Título: Austeridade autofágica
Autor: Nogueira Batista JR., Paulo
Fonte: O Globo, 12/05/2012, Opinião, p. 7

Já perdi a conta de quantos governos europeus foram defenestrados desde a eclosão da crise do euro. É um atrás do outro. Os episódios mais recentes desse processo traumático foram a derrota eleitoral do presidente Sarkozy e a dos dois partidos gregos comprometidos com o programa de austeridade. Em consequência, a área do euro está de novo à beira do abismo.

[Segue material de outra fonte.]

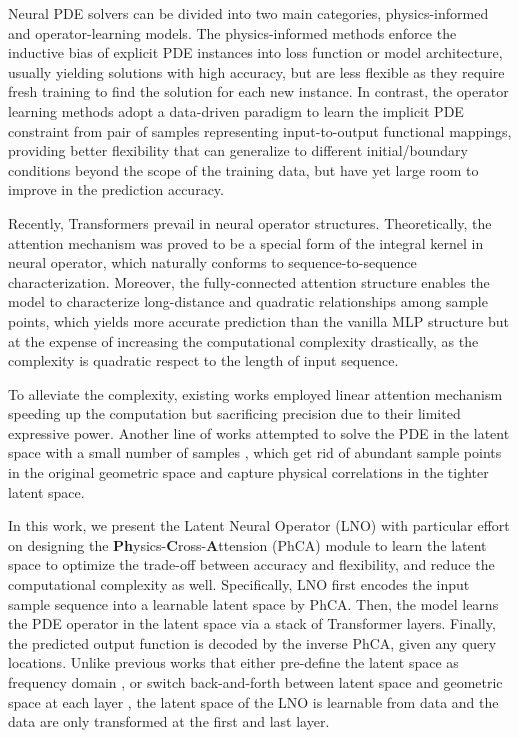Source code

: \documentclass{article}
\begin{document}
Neural PDE solvers can be divided into two main categories, physics-informed and operator-learning models. The physics-informed methods\cite{PIML,PINN,FINN,DeepGreen,PeRCNN,PINN_DeepONet} enforce the inductive bias of explicit PDE instances into loss function or model architecture, usually yielding solutions with high accuracy, but are less flexible as they require fresh training to find the solution for each new instance. 
%
In contrast, the operator learning methods\cite{ChenChenTheroem,DeepONet,FNO,NO} adopt a data-driven paradigm to learn the implicit PDE constraint from pair of samples representing input-to-output functional mappings, providing better flexibility that can generalize to different initial/boundary conditions beyond the scope of the training data, but have yet large room to improve in the prediction accuracy.

Recently, Transformers\cite{Attention} prevail in neural operator structures. Theoretically, the attention mechanism was proved to be a special form of the integral kernel\cite{NO,LOCA} in neural operator, which naturally conforms to sequence-to-sequence characterization. Moreover, the fully-connected attention structure enables the model to characterize long-distance and quadratic relationships among sample points, which yields more accurate prediction than the vanilla MLP structure\cite{DeepONet} but at the expense of increasing the computational complexity drastically, as the complexity is quadratic respect to the length of input sequence.

To alleviate the complexity, existing works employed linear attention mechanism \cite{EA,NA,GalerkinTransformer,GNOT} speeding up the computation but sacrificing precision due to their limited expressive power. Another line of works attempted to solve the PDE in the latent space with a small number of samples \cite{LSM,Transolver,UPT,LST,LA}, which get rid of abundant sample points in the original geometric space and capture physical correlations in the tighter latent space.

In this work, we present the Latent Neural Operator (LNO) with particular effort on designing the \textbf{Ph}ysics-\textbf{C}ross-\textbf{A}ttension (PhCA) module to learn the latent space to optimize the trade-off between accuracy and flexibility, and reduce the computational complexity as well. 
Specifically, LNO first encodes the input sample sequence into a learnable latent space by PhCA. Then, the model learns the PDE operator in the latent space via a stack of Transformer layers. Finally, the predicted output function is decoded by the inverse PhCA, given any query locations. 
%
Unlike previous works that either pre-define the latent space as frequency domain \cite{FNO}, or switch back-and-forth between latent space and geometric space at each layer \cite{Transolver}, the latent space of the LNO is learnable from data and the data are only transformed at the first and last layer. 
\end{document}
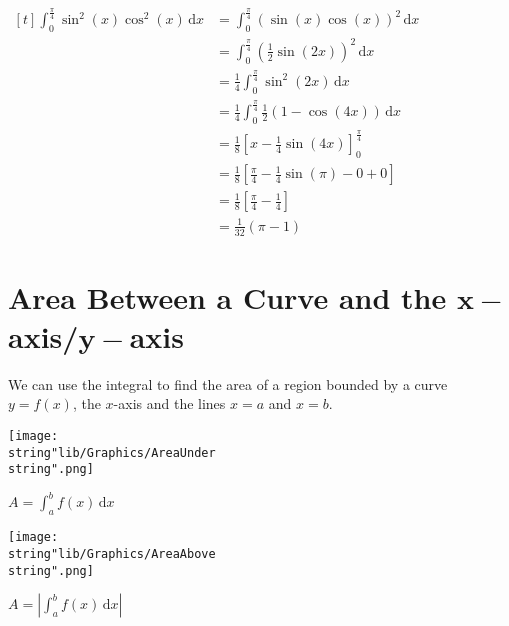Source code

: \documentclass[11pt,a4paper]{book}
\begin{document}
\begin{example}
\begin{tasks}[label=(\alph*),label-width=3.5ex]
\task$
\begin{aligned}[t]
{\displaystyle \int_{0}^{\frac{\pi}{4}}\sin^{2}(x)\cos^{2}(x)\,\mathrm{d}x} & ={\displaystyle \int_{0}^{\frac{\pi}{4}}}\left(\sin(x)\cos(x)\right)^{2}\,\mathrm{d}x\\
 & ={\displaystyle \int_{0}^{\frac{\pi}{4}}}\left(\frac{1}{2}\sin(2x)\right)^{2}\,\mathrm{d}x\\
 & =\frac{1}{4}{\displaystyle \int_{0}^{\frac{\pi}{4}}}\sin^{2}(2x)\,\mathrm{d}x\\
 & =\frac{1}{4}{\displaystyle \int_{0}^{\frac{\pi}{4}}\frac{1}{2}\left(1-\cos(4x)\right)}\,\mathrm{d}x\\
 & =\frac{1}{8}\left[x-\frac{1}{4}\sin(4x)\right]_{0}^{\frac{\pi}{4}}\\
 & =\frac{1}{8}\left[\frac{\pi}{4}-\frac{1}{4}\sin(\pi)-0+0\right]\\
 & =\frac{1}{8}\left[\frac{\pi}{4}-\frac{1}{4}\right]\\
 & =\frac{1}{32}(\pi-1)
\end{aligned}
$

\end{tasks}

\end{example}

\newpage{}

\section{Area Between a Curve and the $\boldsymbol{x-}$axis/$\boldsymbol{y-}$axis}

We can use the integral to find the area of a region bounded by a
curve $y=f(x)$, the $x$-axis and the lines $x=a$ and $x=b$.

\begin{minipage}[t]{.5\textwidth}
\begin{center}
\texttt{[image: \\string"lib/Graphics/AreaUnder\\string".png]}
\par\end{center}

\begin{center}
${\displaystyle A=\int_{a}^{b}f(x)\,\mathrm{d}x}$
\par\end{center}

\end{minipage}
\begin{minipage}[t]{.5\textwidth}
\begin{center}
\texttt{[image: \\string"lib/Graphics/AreaAbove\\string".png]}
\par\end{center}

\begin{center}
${\displaystyle A=\left|\int_{a}^{b}f(x)\,\mathrm{d}x\right|}$
\par\end{center}

\end{minipage}
\end{document}
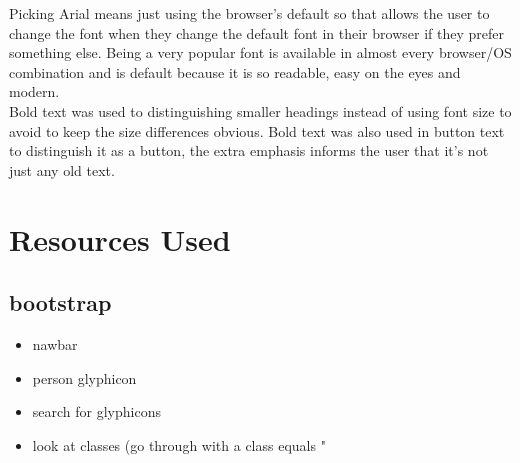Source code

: \documentclass[10pt,a4paper]{article}
\begin{document}
	Picking Arial means just using the browser's default so that allows the user to change the font when they change the default font in their browser if they prefer something else. Being a very popular font is available in almost every browser/OS combination and is default because it is so readable, easy on the eyes and modern. \\
	
	Bold text was used to distinguishing smaller headings instead of using font size to avoid to keep the size differences obvious. Bold text was also used in button text to distinguish it as a button, the extra emphasis informs the user that it's not just any old text.
	
	
\section{Resources Used}
	\subsection*{bootstrap}
		\begin{itemize}
			\item nawbar
			\item person glyphicon
			\item search for glyphicons
			\item look at classes (go through with a class equals "
		\end{itemize}
\end{document}
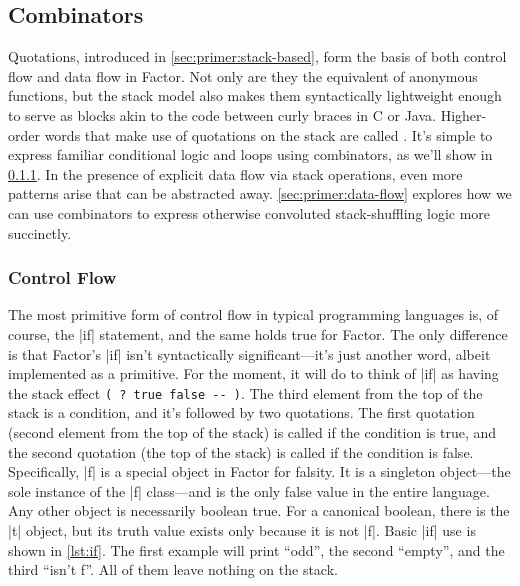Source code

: \subsection{Combinators}\label{sec:primer:combinators}

Quotations, introduced in \cref{sec:primer:stack-based}, form the basis of both
control flow and data flow in Factor.  Not only are they the equivalent of
anonymous functions, but the stack model also makes them syntactically
lightweight enough to serve as blocks akin to the code between curly braces in
C or Java.  Higher-order words that make use of quotations on the stack are
called .  It's simple to express familiar conditional logic
and loops using combinators, as we'll show in \cref{sec:primer:control-flow}.
In the presence of explicit data flow via stack operations, even more patterns
arise that can be abstracted away.  \cref{sec:primer:data-flow} explores how we
can use combinators to express otherwise convoluted stack-shuffling logic more
succinctly.

\subsubsection{Control Flow}\label{sec:primer:control-flow}


The most primitive form of control flow in typical programming languages is, of
course, the |if| statement, and the same holds true for Factor.  The
only difference is that Factor's \factor|if| isn't syntactically
significant---it's just another word, albeit implemented as a primitive.  For
the moment, it will do to think of \factor|if| as having the stack effect
%
\Verb|( ? true false -- )|.
%
The third element from the top of the stack is a condition, and it's followed
by two quotations.  The first quotation (second element from the top of the
stack) is called if the condition is true, and the second quotation (the top of
the stack) is called if the condition is false.  Specifically, \factor|f| is a
special object in Factor for falsity.  It is a singleton object---the sole
instance of the \factor|f| class---and is the only false value in the entire
language.  Any other object is necessarily boolean true.  For a canonical
boolean, there is the \factor|t| object, but its truth value exists only
because it is not \factor|f|.  Basic \factor|if| use is shown in
\cref{lst:if}.  The first example will print ``odd'', the second
``empty'', and the third ``isn't f''.  All of them leave nothing on the stack.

A inviabilidade da estratégia de ajustamento imposta na Europa vai ficando cada vez mais evidente. A influência dominante, como se sabe, é da Alemanha - país que lidera as decisões europeias e mais contribui para o financiamento dos programas aplicados nos países em crise.

Lamentavelmente, os alemães não primam nem pela flexibilidade nem pela sutileza na abordagem dos problemas econômico-financeiros. Do ângulo alemão, tudo se resume a dois aspectos: a) ajustar as finanças públicas a ferro e fogo; e b) realizar reformas estruturais para aumentar a competitividade das economias. A austeridade fiscal deve acontecer mesmo que as economias estejam em recessão profunda. As reformas estruturais dos mercados de trabalho e de produtos, sempre mais difíceis em tempos de desemprego alto, devem prosseguir custe o que custar - e ainda que não produzam resultados no curto prazo.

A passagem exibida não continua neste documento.